▸ Material to process
[Start of section]
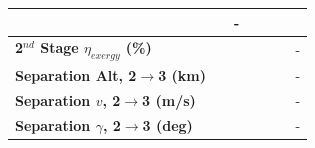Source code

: \begin{table}[ht]
\begin{tabular}{l c c c c c c}
		& \firstsecondSeparationgammaISPThreeOneHundredTen
		& -
		\\
		\hline 
		\textbf{2$^{nd}$ Stage $\eta_{exergy}$ (\%)}
		& \textbf{\secondExergyEffISPThreeNinety}
		& \textbf{\secondExergyEffISPThreeNinetyFive}
		& \textbf{\secondExergyEffISPThreeStandard}
		& \textbf{\secondExergyEffISPThreeOneHundredFive}
		& \textbf{\secondExergyEffISPThreeOneHundredTen}
		& -
		\\
		\textbf{Separation Alt, 2$\rightarrow$3 (km)}
		& \secondthirdSeparationAltISPThreeNinety
		& \secondthirdSeparationAltISPThreeNinetyFive
		& \secondthirdSeparationAltISPThreeStandard
		& \secondthirdSeparationAltISPThreeOneHundredFive
		& \secondthirdSeparationAltISPThreeOneHundredTen
		& -
		\\
		\textbf{Separation $v$, 2$\rightarrow$3 (m/s)}
		& \secondthirdSeparationvISPThreeNinety
		& \secondthirdSeparationvISPThreeNinetyFive
		& \secondthirdSeparationvISPThreeStandard
		& \secondthirdSeparationvISPThreeOneHundredFive
		& \secondthirdSeparationvISPThreeOneHundredTen
		& -
		\\
		\textbf{Separation $\gamma$, 2$\rightarrow$3 (deg)}
		& \secondthirdSeparationgammaISPThreeNinety
		& \secondthirdSeparationgammaISPThreeNinetyFive
		& \secondthirdSeparationgammaISPThreeStandard
		& \secondthirdSeparationgammaISPThreeOneHundredFive
		& \secondthirdSeparationgammaISPThreeOneHundredTen
		& -
		\\
	

\end{tabular}
\end{table}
[End of section]
▸ What you will do
In your copy of the entries above, keep the text exact and leave out the pictures.

▸ Result of the task
Source code

: \begin{table}[ht]
\begin{tabular}{l c c c c c c}
		& \firstsecondSeparationgammaISPThreeOneHundredTen
		& -
		\\
		\hline 
		\textbf{2$^{nd}$ Stage $\eta_{exergy}$ (\%)}
		& \textbf{\secondExergyEffISPThreeNinety}
		& \textbf{\secondExergyEffISPThreeNinetyFive}
		& \textbf{\secondExergyEffISPThreeStandard}
		& \textbf{\secondExergyEffISPThreeOneHundredFive}
		& \textbf{\secondExergyEffISPThreeOneHundredTen}
		& -
		\\
		\textbf{Separation Alt, 2$\rightarrow$3 (km)}
		& \secondthirdSeparationAltISPThreeNinety
		& \secondthirdSeparationAltISPThreeNinetyFive
		& \secondthirdSeparationAltISPThreeStandard
		& \secondthirdSeparationAltISPThreeOneHundredFive
		& \secondthirdSeparationAltISPThreeOneHundredTen
		& -
		\\
		\textbf{Separation $v$, 2$\rightarrow$3 (m/s)}
		& \secondthirdSeparationvISPThreeNinety
		& \secondthirdSeparationvISPThreeNinetyFive
		& \secondthirdSeparationvISPThreeStandard
		& \secondthirdSeparationvISPThreeOneHundredFive
		& \secondthirdSeparationvISPThreeOneHundredTen
		& -
		\\
		\textbf{Separation $\gamma$, 2$\rightarrow$3 (deg)}
		& \secondthirdSeparationgammaISPThreeNinety
		& \secondthirdSeparationgammaISPThreeNinetyFive
		& \secondthirdSeparationgammaISPThreeStandard
		& \secondthirdSeparationgammaISPThreeOneHundredFive
		& \secondthirdSeparationgammaISPThreeOneHundredTen
		& -
		\\
	

\end{tabular}
\end{table}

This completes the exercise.